## [WHAT NEEDS TO BE DONE]
Copy every line of the records below where the word "workflow" occurs.

Source texts of formatted documents
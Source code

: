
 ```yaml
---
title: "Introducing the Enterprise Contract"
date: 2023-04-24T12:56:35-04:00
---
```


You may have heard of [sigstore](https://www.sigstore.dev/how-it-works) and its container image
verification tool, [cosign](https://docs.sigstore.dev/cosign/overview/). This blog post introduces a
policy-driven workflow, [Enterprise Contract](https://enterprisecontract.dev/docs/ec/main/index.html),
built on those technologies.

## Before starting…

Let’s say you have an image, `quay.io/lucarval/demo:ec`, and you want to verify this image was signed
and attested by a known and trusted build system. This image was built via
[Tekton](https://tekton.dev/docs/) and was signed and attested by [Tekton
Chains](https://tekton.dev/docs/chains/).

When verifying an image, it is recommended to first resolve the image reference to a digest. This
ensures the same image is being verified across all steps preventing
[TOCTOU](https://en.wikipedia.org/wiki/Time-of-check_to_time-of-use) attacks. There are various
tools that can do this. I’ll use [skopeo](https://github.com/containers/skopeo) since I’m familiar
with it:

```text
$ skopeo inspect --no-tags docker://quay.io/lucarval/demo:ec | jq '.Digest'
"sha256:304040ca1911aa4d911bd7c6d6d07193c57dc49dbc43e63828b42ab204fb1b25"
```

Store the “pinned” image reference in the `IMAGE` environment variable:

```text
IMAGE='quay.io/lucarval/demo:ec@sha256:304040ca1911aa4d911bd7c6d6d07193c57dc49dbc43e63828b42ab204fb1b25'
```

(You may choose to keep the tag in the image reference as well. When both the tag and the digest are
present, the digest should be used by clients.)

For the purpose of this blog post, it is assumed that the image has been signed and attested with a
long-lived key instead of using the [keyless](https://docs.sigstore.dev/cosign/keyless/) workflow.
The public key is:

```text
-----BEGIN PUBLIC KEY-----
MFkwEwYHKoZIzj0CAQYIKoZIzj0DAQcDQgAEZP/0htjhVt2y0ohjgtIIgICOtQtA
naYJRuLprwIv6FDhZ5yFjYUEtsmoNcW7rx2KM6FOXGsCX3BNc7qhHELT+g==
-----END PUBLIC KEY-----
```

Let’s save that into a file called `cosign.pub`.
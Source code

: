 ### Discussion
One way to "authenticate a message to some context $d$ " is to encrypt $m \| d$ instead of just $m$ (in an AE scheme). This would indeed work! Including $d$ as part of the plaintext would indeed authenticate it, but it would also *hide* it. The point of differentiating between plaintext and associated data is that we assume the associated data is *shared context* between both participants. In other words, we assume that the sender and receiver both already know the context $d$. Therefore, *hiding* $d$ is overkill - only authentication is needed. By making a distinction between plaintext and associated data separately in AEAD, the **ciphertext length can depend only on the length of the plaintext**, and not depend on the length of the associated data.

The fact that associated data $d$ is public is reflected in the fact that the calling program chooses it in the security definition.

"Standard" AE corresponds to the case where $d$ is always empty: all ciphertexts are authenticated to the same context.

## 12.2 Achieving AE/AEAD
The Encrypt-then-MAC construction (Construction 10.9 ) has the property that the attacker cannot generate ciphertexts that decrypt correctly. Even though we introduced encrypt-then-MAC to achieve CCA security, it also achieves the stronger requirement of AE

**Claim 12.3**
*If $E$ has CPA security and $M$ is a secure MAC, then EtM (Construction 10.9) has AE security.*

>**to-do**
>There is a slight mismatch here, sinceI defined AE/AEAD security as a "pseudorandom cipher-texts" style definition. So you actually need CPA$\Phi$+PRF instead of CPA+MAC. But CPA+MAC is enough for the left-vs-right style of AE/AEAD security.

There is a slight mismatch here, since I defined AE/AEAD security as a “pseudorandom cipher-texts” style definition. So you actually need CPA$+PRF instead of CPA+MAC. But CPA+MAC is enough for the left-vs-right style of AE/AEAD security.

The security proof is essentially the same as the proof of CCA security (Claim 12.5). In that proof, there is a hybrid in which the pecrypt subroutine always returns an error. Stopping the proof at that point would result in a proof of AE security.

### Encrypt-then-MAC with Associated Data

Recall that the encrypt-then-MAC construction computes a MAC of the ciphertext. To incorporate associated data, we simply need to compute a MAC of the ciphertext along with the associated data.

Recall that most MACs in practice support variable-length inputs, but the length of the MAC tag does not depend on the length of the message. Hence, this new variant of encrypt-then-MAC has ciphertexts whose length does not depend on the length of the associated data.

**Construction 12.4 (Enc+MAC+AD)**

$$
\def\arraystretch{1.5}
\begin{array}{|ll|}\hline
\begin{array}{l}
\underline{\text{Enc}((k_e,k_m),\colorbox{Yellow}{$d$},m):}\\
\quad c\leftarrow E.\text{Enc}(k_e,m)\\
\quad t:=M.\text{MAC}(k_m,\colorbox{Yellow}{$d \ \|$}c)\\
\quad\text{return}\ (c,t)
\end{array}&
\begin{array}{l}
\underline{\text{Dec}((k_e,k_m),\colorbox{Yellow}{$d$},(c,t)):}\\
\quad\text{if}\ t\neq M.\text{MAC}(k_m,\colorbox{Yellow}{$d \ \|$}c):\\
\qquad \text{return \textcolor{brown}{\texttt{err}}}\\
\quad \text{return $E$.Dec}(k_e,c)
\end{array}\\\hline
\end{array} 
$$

## [RESULT OF THE EXERCISE]
policy-driven workflow, [Enterprise Contract](https://enterprisecontract.dev/docs/ec/main/index.html),
long-lived key instead of using the [keyless](https://docs.sigstore.dev/cosign/keyless/) workflow.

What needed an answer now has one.